Not really. There's a difference between recognizing that mistakes have been made (i.e. Vietnam) and blind anti-Americanism, which is a good deal of what we see here. Once you build connections with actual European leaders and patriots, such as the good people over at the German BND, British SIS, etc., you'll see that Europeans and Americans aren't all that different.
The closer you get to systems of power the more you'll understand how disruptive and deleterious America's self-centered foreign policy has been. From a policy standpoint, we (rightly) have a reputation as an erratic and demanding ally. Even Britain, our partner in the Special Relationship, has been badly burned. From NSA spying to the Iraq War to the embargo against China to the Kyoto Protocol, we differ sharply from some or all of the EU nations - and that's only
recent issues in the context of relative peacetime. In the long run, the gaps only widen.
After the last twelve years, criticism of American foreign policy is hardly blind anti-Americanism. After the past two hundred, criticism of American history is common sense.
Saw most of the documentary, it was fairly interesting. If I recall, it focused on the theory that cultures and civilizations develop based on their natural resources. It's a fairly common sense theory, one that I doubt few would disagree with.

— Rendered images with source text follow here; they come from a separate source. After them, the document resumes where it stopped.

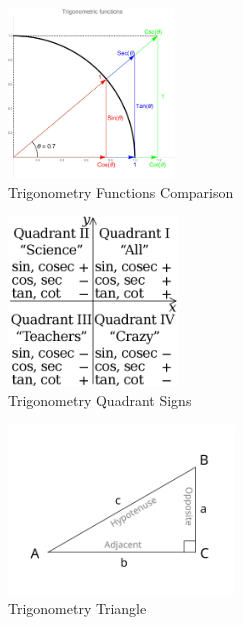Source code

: \begin{table}[H]
    \centering
    \begin{minipage}[t]{0.3\linewidth}
        \begin{figure}[H]
            \centering
            \includegraphics[height=4.5cm]{Pictures/maths/TrigFunctions.jpg}
            \caption{Trigonometry Functions Comparison}
        \end{figure}
    \end{minipage}
    \hfill
    \begin{minipage}[t]{0.3\linewidth}
        \begin{figure}[H]
            \centering
            \includegraphics[height=4.5cm]{Pictures/maths/Trigonometric_function_quadrant_sign.png}
            \caption{Trigonometry Quadrant Signs}
        \end{figure}
    \end{minipage}
    \begin{minipage}[t]{0.3\linewidth}
        \begin{figure}[H]
            \centering
            \includegraphics[height=4.5cm]{Pictures/maths/TrigonometryTriangle.jpg}
            \caption{Trigonometry Triangle}
        \end{figure}        
    \end{minipage}
\end{table}

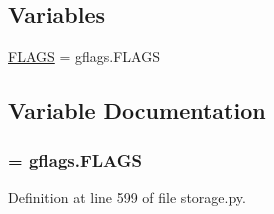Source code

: \subsection*{\-Variables}
\begin{DoxyCompactItemize}
\item 
\hyperlink{namespacestorage_a0d58098ce343c6419ac187acc99415db}{\-F\-L\-A\-G\-S} = gflags.\-F\-L\-A\-G\-S
\end{DoxyCompactItemize}


\subsection{\-Variable \-Documentation}
\hypertarget{namespacestorage_a0d58098ce343c6419ac187acc99415db}{
\subsubsection[{\-F\-L\-A\-G\-S}]{ = gflags.\-F\-L\-A\-G\-S}}
\label{namespacestorage_a0d58098ce343c6419ac187acc99415db}


\-Definition at line 599 of file storage.\-py.

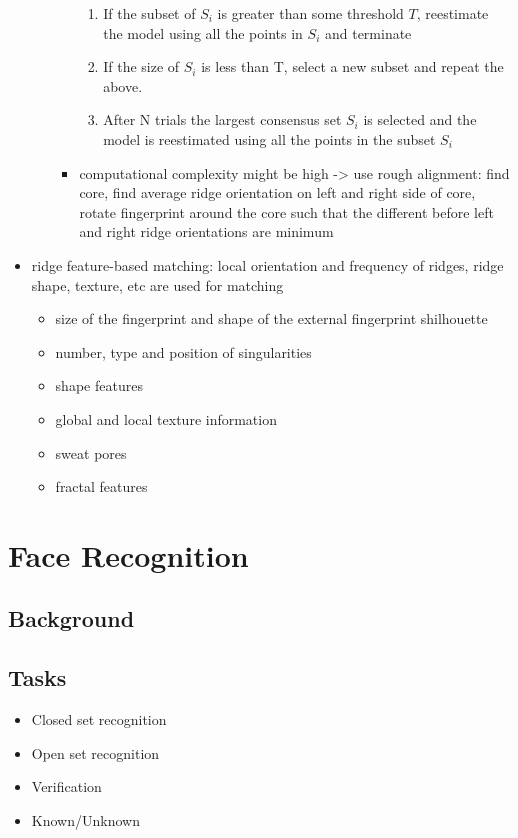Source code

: \documentclass[paper=a4, fontsize=11pt]{scrartcl} %
\numberwithin{equation}{section} %
\numberwithin{figure}{section} %
\numberwithin{table}{section} %
\begin{document}
\begin{itemize}
\begin{itemize}
\begin{itemize}
\begin{enumerate}
\item If the subset of $S_i$ is greater than some threshold $T$, reestimate the model using all the points in $S_i$ and terminate
\item If the size of $S_i$ is less than T, select a new subset and repeat the above.
\item After N trials the largest consensus set $S_i$ is selected and the model is reestimated using all the points in the subset $S_i$
\end{enumerate}
\item computational complexity might be high -> use rough alignment: find core, find average ridge orientation on left and right side of core, rotate fingerprint around the core such that the different before left and right ridge orientations are minimum
\end{itemize}
\end{itemize}
\item ridge feature-based matching: local orientation and frequency of ridges, ridge shape, texture, etc are used for matching
\begin{itemize}
\item size of the fingerprint and shape of the external fingerprint shilhouette
\item number, type and position of singularities
\item shape features
\item global and local texture information
\item sweat pores
\item fractal features
\end{itemize}
\end{itemize}

\section{Face Recognition}

\subsection{Background}

\subsection{Tasks}

\begin{itemize}
\item Closed set recognition
\item Open set recognition
\item Verification
\item Known/Unknown
\end{itemize}
\end{document}
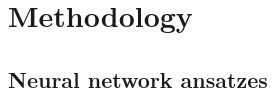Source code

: 
\chapter{Methodology}
\label{chapter4}

\ifpdf
    \graphicspath{{Chapter4/Figs/Raster/}{Chapter4/Figs/PDF/}{Chapter4/Figs/}}
\else
    \graphicspath{{Chapter4/Figs/Vector/}{Chapter4/Figs/}}
\fi

\section{Neural network ansatzes}
\label{section4.1}
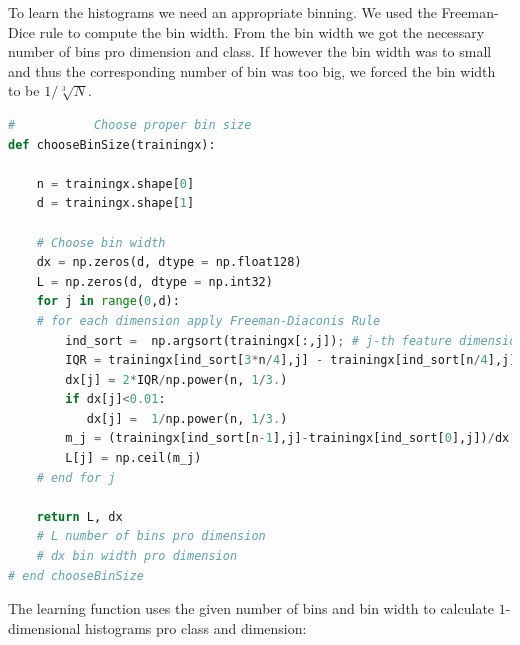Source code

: \documentclass{article}
\begin{document}
To learn the histograms we need an appropriate binning. We used the Freeman-Dice rule to compute the bin width. From the bin width we got the necessary number of bins pro dimension and class. If however the bin width was to small and thus the corresponding number of bin was too big, we forced the bin width to be $1/\sqrt[3]{N}$.

\begin{lstlisting}[language=Python]
# 			Choose proper bin size
def chooseBinSize(trainingx):
  
    n = trainingx.shape[0]
    d = trainingx.shape[1]
    
    # Choose bin width 
    dx = np.zeros(d, dtype = np.float128)
    L = np.zeros(d, dtype = np.int32)
    for j in range(0,d):
	# for each dimension apply Freeman-Diaconis Rule
        ind_sort =  np.argsort(trainingx[:,j]); # j-th feature dimension
        IQR = trainingx[ind_sort[3*n/4],j] - trainingx[ind_sort[n/4],j]        
        dx[j] = 2*IQR/np.power(n, 1/3.)        
        if dx[j]<0.01:
           dx[j] =  1/np.power(n, 1/3.)  
        m_j = (trainingx[ind_sort[n-1],j]-trainingx[ind_sort[0],j])/dx[j]   
        L[j] = np.ceil(m_j)
    # end for j
        
    return L, dx 
    # L number of bins pro dimension
    # dx bin width pro dimension
# end chooseBinSize
\end{lstlisting}

The learning function uses the given number of bins and bin width to calculate $1$-dimensional histograms pro class and dimension:
\end{document}

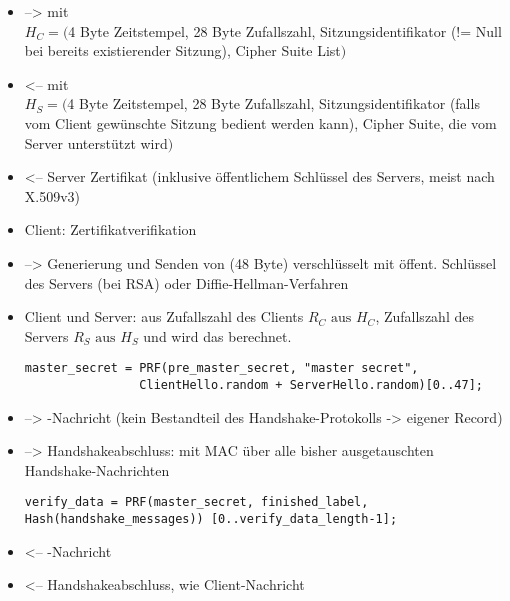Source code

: \begin{itemize}
\item -->\clienthello{} mit \\
\(H_C = (\)4 Byte Zeitstempel, 28 Byte Zufallszahl, Sitzungsidentifikator (!= Null bei bereits existierender Sitzung), Cipher Suite List\()\)

\item <-- \serverhello{} mit \\
\(H_S = (\)4 Byte Zeitstempel, 28 Byte Zufallszahl, Sitzungsidentifikator (falls vom Client gewünschte Sitzung bedient werden kann), Cipher Suite, die vom Server unterstützt wird\()\)

\item <-- Server Zertifikat (inklusive öffentlichem Schlüssel des Servers, meist nach X.509v3)

\item Client: Zertifikatverifikation

\item --> Generierung und Senden von \premastersecret{} (48 Byte) verschlüsselt mit öffent. Schlüssel des Servers (bei RSA) oder Diffie-Hellman-Verfahren

\item Client und Server: aus Zufallszahl des Clients \(R_C \text{ aus } H_C\), Zufallszahl des Servers \(R_S \text{ aus } H_S\) und \premastersecret{} wird das \mastersecret{} berechnet.
\begin{lstlisting}
master_secret = PRF(pre_master_secret, "master secret",
				ClientHello.random + ServerHello.random)[0..47];
\end{lstlisting}

\item --> \changecipherspec{}-Nachricht (kein Bestandteil des Handshake-Protokolls -> eigener Record)

\item --> Handshakeabschluss: \finished{} mit MAC über alle bisher ausgetauschten Handshake-Nachrichten 
\begin{lstlisting}
verify_data = PRF(master_secret, finished_label, Hash(handshake_messages)) [0..verify_data_length-1];
\end{lstlisting}

\item <-- \changecipherspec{}-Nachricht

\item <-- Handshakeabschluss, wie Client-Nachricht
\end{itemize}

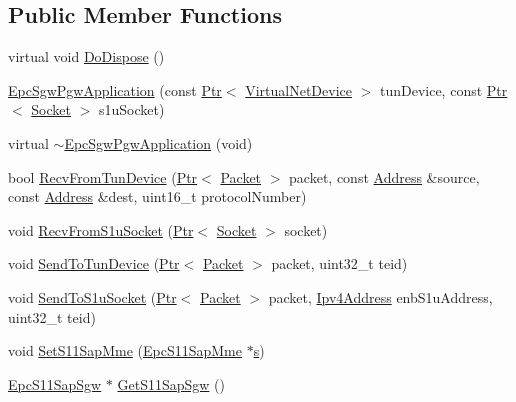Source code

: \subsection*{Public Member Functions}
\begin{DoxyCompactItemize}
\item 
virtual void \hyperlink{classns3_1_1EpcSgwPgwApplication_a8cec25fb185f15c9862a1f1e31c66525}{Do\+Dispose} ()
\item 
\hyperlink{classns3_1_1EpcSgwPgwApplication_a0e8cdb651b4f5327d32d9a5bc52d6717}{Epc\+Sgw\+Pgw\+Application} (const \hyperlink{classns3_1_1Ptr}{Ptr}$<$ \hyperlink{classns3_1_1VirtualNetDevice}{Virtual\+Net\+Device} $>$ tun\+Device, const \hyperlink{classns3_1_1Ptr}{Ptr}$<$ \hyperlink{classns3_1_1Socket}{Socket} $>$ s1u\+Socket)
\item 
virtual \hyperlink{classns3_1_1EpcSgwPgwApplication_a0ca75fd4a63ac1a7f4875f7ca7e2ffdf}{$\sim$\+Epc\+Sgw\+Pgw\+Application} (void)
\item 
bool \hyperlink{classns3_1_1EpcSgwPgwApplication_aeea285ccd04a4350e4ddb77a359e97ca}{Recv\+From\+Tun\+Device} (\hyperlink{classns3_1_1Ptr}{Ptr}$<$ \hyperlink{classns3_1_1Packet}{Packet} $>$ packet, const \hyperlink{classns3_1_1Address}{Address} \&source, const \hyperlink{classns3_1_1Address}{Address} \&dest, uint16\+\_\+t protocol\+Number)
\item 
void \hyperlink{classns3_1_1EpcSgwPgwApplication_adab529c65e1174c5568016cc91e5dedd}{Recv\+From\+S1u\+Socket} (\hyperlink{classns3_1_1Ptr}{Ptr}$<$ \hyperlink{classns3_1_1Socket}{Socket} $>$ socket)
\item 
void \hyperlink{classns3_1_1EpcSgwPgwApplication_a7c2922506ab9a7d14ebb83d8887c9faf}{Send\+To\+Tun\+Device} (\hyperlink{classns3_1_1Ptr}{Ptr}$<$ \hyperlink{classns3_1_1Packet}{Packet} $>$ packet, uint32\+\_\+t teid)
\item 
void \hyperlink{classns3_1_1EpcSgwPgwApplication_a32232c4e589789e118db44c4883cebb1}{Send\+To\+S1u\+Socket} (\hyperlink{classns3_1_1Ptr}{Ptr}$<$ \hyperlink{classns3_1_1Packet}{Packet} $>$ packet, \hyperlink{classns3_1_1Ipv4Address}{Ipv4\+Address} enb\+S1u\+Address, uint32\+\_\+t teid)
\item 
void \hyperlink{classns3_1_1EpcSgwPgwApplication_af135dedf794394760179db0de9ba47ea}{Set\+S11\+Sap\+Mme} (\hyperlink{classns3_1_1EpcS11SapMme}{Epc\+S11\+Sap\+Mme} $\ast$\hyperlink{generate__test__data__lte__sinr_8m_ad83eeb3a142285d1243a08c6b7026df8}{s})
\item 
\hyperlink{classns3_1_1EpcS11SapSgw}{Epc\+S11\+Sap\+Sgw} $\ast$ \hyperlink{classns3_1_1EpcSgwPgwApplication_af709794f4a8bfbdccd451261d4525570}{Get\+S11\+Sap\+Sgw} ()

\end{DoxyCompactItemize}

Far from 'common sense', Diamond's book is spectacularly controversial and arguably massively reductionist. It pushes a theory of geographic determinism which (many contend) doesn't capture important factors in how civilizations develop.
I don't think you're stupid, but I do think you've fallen victim to a cozy exceptionalist narrative. America's history, like all history, is full of barbarism. We participated in the slave trade right up until the end, we played the colonialist game, we overthrew foreign governments to take their territory and kept it, and we demolished Native American civilization in an act of systematic genocide. And whenever you're pressed on these points you retreat to an untenable
ends justify the means position in which - let me quote you -
The question is whether or not the ends justified the means, in regards to Manifest Destiny.
you try to use an untestable hypothetical to hide from historical fact.
Let me remind you that all this began with your assertion that we could boost public opinion of the US in Latin America through massive military intervention against drug cartels, purge anti-American sympathizers, and prevent those damn Mexicans from even
wanting to immigrate. Those are quotes from you, and they speak to your beliefs about the exercise of hard power. Those beliefs are not sustainable in the face of empirical evidence.